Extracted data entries
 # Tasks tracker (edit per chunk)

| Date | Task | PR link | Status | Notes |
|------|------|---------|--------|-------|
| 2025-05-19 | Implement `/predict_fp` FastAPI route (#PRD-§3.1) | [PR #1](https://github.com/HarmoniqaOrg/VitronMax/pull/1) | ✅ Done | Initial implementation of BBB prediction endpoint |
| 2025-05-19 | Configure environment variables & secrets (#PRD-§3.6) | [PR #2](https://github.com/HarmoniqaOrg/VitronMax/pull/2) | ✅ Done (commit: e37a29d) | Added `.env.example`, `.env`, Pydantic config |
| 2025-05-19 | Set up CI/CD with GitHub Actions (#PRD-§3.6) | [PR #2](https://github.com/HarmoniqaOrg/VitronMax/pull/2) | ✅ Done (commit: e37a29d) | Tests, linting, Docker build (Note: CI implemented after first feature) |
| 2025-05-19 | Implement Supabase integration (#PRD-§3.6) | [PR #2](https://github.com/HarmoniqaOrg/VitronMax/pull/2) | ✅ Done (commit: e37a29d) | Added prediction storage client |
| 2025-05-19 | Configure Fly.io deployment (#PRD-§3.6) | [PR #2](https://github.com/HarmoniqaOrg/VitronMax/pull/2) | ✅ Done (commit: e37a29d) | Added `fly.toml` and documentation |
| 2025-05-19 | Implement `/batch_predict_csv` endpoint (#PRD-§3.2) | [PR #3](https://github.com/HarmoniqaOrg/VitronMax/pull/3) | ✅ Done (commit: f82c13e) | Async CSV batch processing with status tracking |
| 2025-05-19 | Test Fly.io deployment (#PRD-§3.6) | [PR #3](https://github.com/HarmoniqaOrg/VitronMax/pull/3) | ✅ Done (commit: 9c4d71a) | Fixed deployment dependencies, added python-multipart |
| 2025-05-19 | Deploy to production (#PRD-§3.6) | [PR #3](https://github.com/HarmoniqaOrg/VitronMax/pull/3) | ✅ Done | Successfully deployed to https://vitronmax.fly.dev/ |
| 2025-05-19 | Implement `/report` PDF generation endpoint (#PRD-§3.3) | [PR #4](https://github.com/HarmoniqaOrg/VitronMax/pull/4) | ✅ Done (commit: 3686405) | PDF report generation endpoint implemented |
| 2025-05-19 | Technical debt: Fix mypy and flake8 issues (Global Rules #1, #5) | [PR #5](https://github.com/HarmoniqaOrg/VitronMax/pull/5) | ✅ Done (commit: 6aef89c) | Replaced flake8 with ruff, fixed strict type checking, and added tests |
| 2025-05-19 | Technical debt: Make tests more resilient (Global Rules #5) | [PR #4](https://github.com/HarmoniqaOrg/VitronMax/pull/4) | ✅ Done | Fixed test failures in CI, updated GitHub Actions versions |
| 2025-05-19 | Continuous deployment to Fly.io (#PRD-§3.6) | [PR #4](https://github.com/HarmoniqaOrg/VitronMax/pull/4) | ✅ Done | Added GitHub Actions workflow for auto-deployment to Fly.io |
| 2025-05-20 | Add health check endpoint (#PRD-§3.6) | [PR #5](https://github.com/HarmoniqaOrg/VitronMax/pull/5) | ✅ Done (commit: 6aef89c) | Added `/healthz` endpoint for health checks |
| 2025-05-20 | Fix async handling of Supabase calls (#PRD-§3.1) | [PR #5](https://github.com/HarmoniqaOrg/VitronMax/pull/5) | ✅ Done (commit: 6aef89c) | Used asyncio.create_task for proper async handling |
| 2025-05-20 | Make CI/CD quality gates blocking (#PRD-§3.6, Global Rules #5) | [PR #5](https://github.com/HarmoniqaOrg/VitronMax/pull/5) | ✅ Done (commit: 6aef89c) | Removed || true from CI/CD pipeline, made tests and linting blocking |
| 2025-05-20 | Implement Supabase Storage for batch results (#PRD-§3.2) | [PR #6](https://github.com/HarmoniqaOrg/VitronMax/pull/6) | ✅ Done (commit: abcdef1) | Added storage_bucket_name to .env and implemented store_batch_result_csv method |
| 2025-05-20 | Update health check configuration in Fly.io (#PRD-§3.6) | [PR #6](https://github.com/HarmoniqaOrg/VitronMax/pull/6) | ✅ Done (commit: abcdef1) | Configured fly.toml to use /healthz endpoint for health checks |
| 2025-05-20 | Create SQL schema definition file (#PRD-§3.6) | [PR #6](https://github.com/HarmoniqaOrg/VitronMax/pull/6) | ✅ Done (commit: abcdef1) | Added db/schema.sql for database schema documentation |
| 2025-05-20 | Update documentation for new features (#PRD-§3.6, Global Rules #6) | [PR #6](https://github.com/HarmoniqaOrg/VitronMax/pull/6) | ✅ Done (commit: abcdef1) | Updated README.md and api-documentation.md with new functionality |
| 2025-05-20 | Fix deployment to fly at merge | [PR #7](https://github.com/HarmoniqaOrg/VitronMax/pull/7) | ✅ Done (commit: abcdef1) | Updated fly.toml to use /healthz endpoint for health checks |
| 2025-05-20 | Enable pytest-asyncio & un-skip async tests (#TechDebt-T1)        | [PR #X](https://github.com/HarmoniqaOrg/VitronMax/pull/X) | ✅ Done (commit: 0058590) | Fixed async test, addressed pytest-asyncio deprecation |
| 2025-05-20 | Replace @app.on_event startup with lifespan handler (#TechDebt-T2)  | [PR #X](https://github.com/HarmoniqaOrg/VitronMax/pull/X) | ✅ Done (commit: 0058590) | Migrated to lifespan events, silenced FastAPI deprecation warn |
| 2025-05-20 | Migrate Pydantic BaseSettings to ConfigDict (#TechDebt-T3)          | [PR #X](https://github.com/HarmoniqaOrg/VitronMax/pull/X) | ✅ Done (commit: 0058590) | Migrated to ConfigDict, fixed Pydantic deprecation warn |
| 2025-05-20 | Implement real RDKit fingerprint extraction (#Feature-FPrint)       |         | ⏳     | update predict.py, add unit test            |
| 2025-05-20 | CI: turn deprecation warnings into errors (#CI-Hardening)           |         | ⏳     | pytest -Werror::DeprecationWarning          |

→ What needs to be done: Give the data again, exactly.

→ Finished task:
 # Tasks tracker (edit per chunk)

| Date | Task | PR link | Status | Notes |
|------|------|---------|--------|-------|
| 2025-05-19 | Implement `/predict_fp` FastAPI route (#PRD-§3.1) | [PR #1](https://github.com/HarmoniqaOrg/VitronMax/pull/1) | ✅ Done | Initial implementation of BBB prediction endpoint |
| 2025-05-19 | Configure environment variables & secrets (#PRD-§3.6) | [PR #2](https://github.com/HarmoniqaOrg/VitronMax/pull/2) | ✅ Done (commit: e37a29d) | Added `.env.example`, `.env`, Pydantic config |
| 2025-05-19 | Set up CI/CD with GitHub Actions (#PRD-§3.6) | [PR #2](https://github.com/HarmoniqaOrg/VitronMax/pull/2) | ✅ Done (commit: e37a29d) | Tests, linting, Docker build (Note: CI implemented after first feature) |
| 2025-05-19 | Implement Supabase integration (#PRD-§3.6) | [PR #2](https://github.com/HarmoniqaOrg/VitronMax/pull/2) | ✅ Done (commit: e37a29d) | Added prediction storage client |
| 2025-05-19 | Configure Fly.io deployment (#PRD-§3.6) | [PR #2](https://github.com/HarmoniqaOrg/VitronMax/pull/2) | ✅ Done (commit: e37a29d) | Added `fly.toml` and documentation |
| 2025-05-19 | Implement `/batch_predict_csv` endpoint (#PRD-§3.2) | [PR #3](https://github.com/HarmoniqaOrg/VitronMax/pull/3) | ✅ Done (commit: f82c13e) | Async CSV batch processing with status tracking |
| 2025-05-19 | Test Fly.io deployment (#PRD-§3.6) | [PR #3](https://github.com/HarmoniqaOrg/VitronMax/pull/3) | ✅ Done (commit: 9c4d71a) | Fixed deployment dependencies, added python-multipart |
| 2025-05-19 | Deploy to production (#PRD-§3.6) | [PR #3](https://github.com/HarmoniqaOrg/VitronMax/pull/3) | ✅ Done | Successfully deployed to https://vitronmax.fly.dev/ |
| 2025-05-19 | Implement `/report` PDF generation endpoint (#PRD-§3.3) | [PR #4](https://github.com/HarmoniqaOrg/VitronMax/pull/4) | ✅ Done (commit: 3686405) | PDF report generation endpoint implemented |
| 2025-05-19 | Technical debt: Fix mypy and flake8 issues (Global Rules #1, #5) | [PR #5](https://github.com/HarmoniqaOrg/VitronMax/pull/5) | ✅ Done (commit: 6aef89c) | Replaced flake8 with ruff, fixed strict type checking, and added tests |
| 2025-05-19 | Technical debt: Make tests more resilient (Global Rules #5) | [PR #4](https://github.com/HarmoniqaOrg/VitronMax/pull/4) | ✅ Done | Fixed test failures in CI, updated GitHub Actions versions |
| 2025-05-19 | Continuous deployment to Fly.io (#PRD-§3.6) | [PR #4](https://github.com/HarmoniqaOrg/VitronMax/pull/4) | ✅ Done | Added GitHub Actions workflow for auto-deployment to Fly.io |
| 2025-05-20 | Add health check endpoint (#PRD-§3.6) | [PR #5](https://github.com/HarmoniqaOrg/VitronMax/pull/5) | ✅ Done (commit: 6aef89c) | Added `/healthz` endpoint for health checks |
| 2025-05-20 | Fix async handling of Supabase calls (#PRD-§3.1) | [PR #5](https://github.com/HarmoniqaOrg/VitronMax/pull/5) | ✅ Done (commit: 6aef89c) | Used asyncio.create_task for proper async handling |
| 2025-05-20 | Make CI/CD quality gates blocking (#PRD-§3.6, Global Rules #5) | [PR #5](https://github.com/HarmoniqaOrg/VitronMax/pull/5) | ✅ Done (commit: 6aef89c) | Removed || true from CI/CD pipeline, made tests and linting blocking |
| 2025-05-20 | Implement Supabase Storage for batch results (#PRD-§3.2) | [PR #6](https://github.com/HarmoniqaOrg/VitronMax/pull/6) | ✅ Done (commit: abcdef1) | Added storage_bucket_name to .env and implemented store_batch_result_csv method |
| 2025-05-20 | Update health check configuration in Fly.io (#PRD-§3.6) | [PR #6](https://github.com/HarmoniqaOrg/VitronMax/pull/6) | ✅ Done (commit: abcdef1) | Configured fly.toml to use /healthz endpoint for health checks |
| 2025-05-20 | Create SQL schema definition file (#PRD-§3.6) | [PR #6](https://github.com/HarmoniqaOrg/VitronMax/pull/6) | ✅ Done (commit: abcdef1) | Added db/schema.sql for database schema documentation |
| 2025-05-20 | Update documentation for new features (#PRD-§3.6, Global Rules #6) | [PR #6](https://github.com/HarmoniqaOrg/VitronMax/pull/6) | ✅ Done (commit: abcdef1) | Updated README.md and api-documentation.md with new functionality |
| 2025-05-20 | Fix deployment to fly at merge | [PR #7](https://github.com/HarmoniqaOrg/VitronMax/pull/7) | ✅ Done (commit: abcdef1) | Updated fly.toml to use /healthz endpoint for health checks |
| 2025-05-20 | Enable pytest-asyncio & un-skip async tests (#TechDebt-T1)        | [PR #X](https://github.com/HarmoniqaOrg/VitronMax/pull/X) | ✅ Done (commit: 0058590) | Fixed async test, addressed pytest-asyncio deprecation |
| 2025-05-20 | Replace @app.on_event startup with lifespan handler (#TechDebt-T2)  | [PR #X](https://github.com/HarmoniqaOrg/VitronMax/pull/X) | ✅ Done (commit: 0058590) | Migrated to lifespan events, silenced FastAPI deprecation warn |
| 2025-05-20 | Migrate Pydantic BaseSettings to ConfigDict (#TechDebt-T3)          | [PR #X](https://github.com/HarmoniqaOrg/VitronMax/pull/X) | ✅ Done (commit: 0058590) | Migrated to ConfigDict, fixed Pydantic deprecation warn |
| 2025-05-20 | Implement real RDKit fingerprint extraction (#Feature-FPrint)       |         | ⏳     | update predict.py, add unit test            |
| 2025-05-20 | CI: turn deprecation warnings into errors (#CI-Hardening)           |         | ⏳     | pytest -Werror::DeprecationWarning          |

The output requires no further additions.